Users, Groups and ACLs¶
vOneCloud offers a powerful mechanism for managing, grouping and assigning roles to users. Permissions and Access Control List mechanisms ensures the ability to allow or forbid access to any resource controlled by vOneCloud, being physical or virtual.
User & Roles¶
vOneCloud can manage different types of users, attending to the permissions they have over infrastructure and logical resources.
User Type | Permissions | View |
Cloud Administrators | enough privileges to perform any operation on any object | vcenter |
VDC Administrators | manage a limited set of resources and users | vdcadmin |
VDC & End Users | access a simplified view with limited actions to create new VMs | cloud |
Note
VDC is the acronym for Virtual Datacenter
Learn more about user management here.
Group & VDC Management¶
A group in vOneCloud is an authorization boundary for users, but it can also be used to partition the cloud infrastructure and define what resources are available to each group.
A resource provider is a set of physical hosts and associated datastores and virtual networks, which is logically grouped into a cluster. When you assign a resource provider to a group, users in that group will be able to use resources of that cluster.

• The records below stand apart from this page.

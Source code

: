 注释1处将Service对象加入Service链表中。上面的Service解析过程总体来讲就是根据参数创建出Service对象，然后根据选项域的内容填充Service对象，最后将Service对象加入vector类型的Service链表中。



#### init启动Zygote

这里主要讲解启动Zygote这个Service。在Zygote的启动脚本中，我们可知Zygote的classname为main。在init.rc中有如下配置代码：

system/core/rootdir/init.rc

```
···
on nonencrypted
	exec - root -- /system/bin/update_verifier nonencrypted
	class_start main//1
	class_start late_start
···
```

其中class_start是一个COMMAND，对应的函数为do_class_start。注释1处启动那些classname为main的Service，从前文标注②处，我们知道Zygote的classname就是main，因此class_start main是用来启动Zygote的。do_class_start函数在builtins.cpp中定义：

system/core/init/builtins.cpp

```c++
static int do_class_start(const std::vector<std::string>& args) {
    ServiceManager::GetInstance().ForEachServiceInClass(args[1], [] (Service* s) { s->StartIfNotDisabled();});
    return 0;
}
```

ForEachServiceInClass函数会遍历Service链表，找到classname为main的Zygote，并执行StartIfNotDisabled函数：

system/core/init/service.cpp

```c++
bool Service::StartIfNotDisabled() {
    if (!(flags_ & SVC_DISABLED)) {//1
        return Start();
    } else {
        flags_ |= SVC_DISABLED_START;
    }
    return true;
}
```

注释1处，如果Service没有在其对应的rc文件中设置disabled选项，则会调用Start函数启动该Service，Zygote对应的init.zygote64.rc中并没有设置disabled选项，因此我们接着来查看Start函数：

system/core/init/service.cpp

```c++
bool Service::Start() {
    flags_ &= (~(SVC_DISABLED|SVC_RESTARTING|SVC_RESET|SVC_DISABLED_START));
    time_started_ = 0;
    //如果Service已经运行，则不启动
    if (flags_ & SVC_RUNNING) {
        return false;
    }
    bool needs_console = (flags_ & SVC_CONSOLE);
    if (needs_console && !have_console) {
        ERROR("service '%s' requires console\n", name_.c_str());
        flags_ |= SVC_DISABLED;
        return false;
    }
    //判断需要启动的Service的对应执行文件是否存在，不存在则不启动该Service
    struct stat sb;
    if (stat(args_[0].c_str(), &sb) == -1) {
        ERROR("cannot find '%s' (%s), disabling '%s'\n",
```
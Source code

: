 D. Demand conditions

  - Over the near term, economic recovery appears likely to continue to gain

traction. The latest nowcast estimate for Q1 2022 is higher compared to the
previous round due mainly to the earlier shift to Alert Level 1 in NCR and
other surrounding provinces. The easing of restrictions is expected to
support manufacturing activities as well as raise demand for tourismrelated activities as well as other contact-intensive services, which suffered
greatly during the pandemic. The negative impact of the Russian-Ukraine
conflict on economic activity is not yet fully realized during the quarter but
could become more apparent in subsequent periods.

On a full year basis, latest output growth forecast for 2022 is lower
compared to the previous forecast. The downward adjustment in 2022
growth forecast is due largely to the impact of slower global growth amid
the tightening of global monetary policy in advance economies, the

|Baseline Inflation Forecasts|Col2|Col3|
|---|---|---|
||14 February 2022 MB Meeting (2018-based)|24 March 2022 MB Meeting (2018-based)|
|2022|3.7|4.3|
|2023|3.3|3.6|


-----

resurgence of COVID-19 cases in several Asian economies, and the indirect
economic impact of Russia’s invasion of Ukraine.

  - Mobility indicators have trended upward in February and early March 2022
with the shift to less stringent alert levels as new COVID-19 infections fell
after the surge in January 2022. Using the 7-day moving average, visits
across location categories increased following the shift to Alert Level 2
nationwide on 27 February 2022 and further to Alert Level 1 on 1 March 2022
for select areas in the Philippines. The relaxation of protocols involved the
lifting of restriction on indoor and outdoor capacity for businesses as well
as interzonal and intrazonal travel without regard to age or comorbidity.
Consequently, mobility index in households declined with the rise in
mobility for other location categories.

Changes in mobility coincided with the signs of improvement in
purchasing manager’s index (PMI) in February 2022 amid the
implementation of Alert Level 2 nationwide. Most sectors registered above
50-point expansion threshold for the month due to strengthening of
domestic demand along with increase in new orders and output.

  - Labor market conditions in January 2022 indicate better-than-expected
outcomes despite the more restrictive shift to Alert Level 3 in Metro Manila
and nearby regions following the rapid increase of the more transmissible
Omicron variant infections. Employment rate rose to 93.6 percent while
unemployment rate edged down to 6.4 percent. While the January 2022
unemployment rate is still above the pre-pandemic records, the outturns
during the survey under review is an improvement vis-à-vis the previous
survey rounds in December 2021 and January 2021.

A group and an associated resource provider forms a Virtual Datacenter (VDC). VDCs are a great way to partition your cloud into smaller clouds, with their administrator and users, completely isolated from other VDCs.
Access Control Lists¶
vOneCloud implements a very useful ACL mechanism that enables fine-tuning of allowed operations for any user, or group of users. Each operation generates an authorization request that is checked against the registered set of ACL rules. There are predefined ACLs that implements default behaviors (like VDC isolation), but they can be altered by the cloud administrator.
Writing (or even reading) ACL rules is not trivial, more information about ACLs here.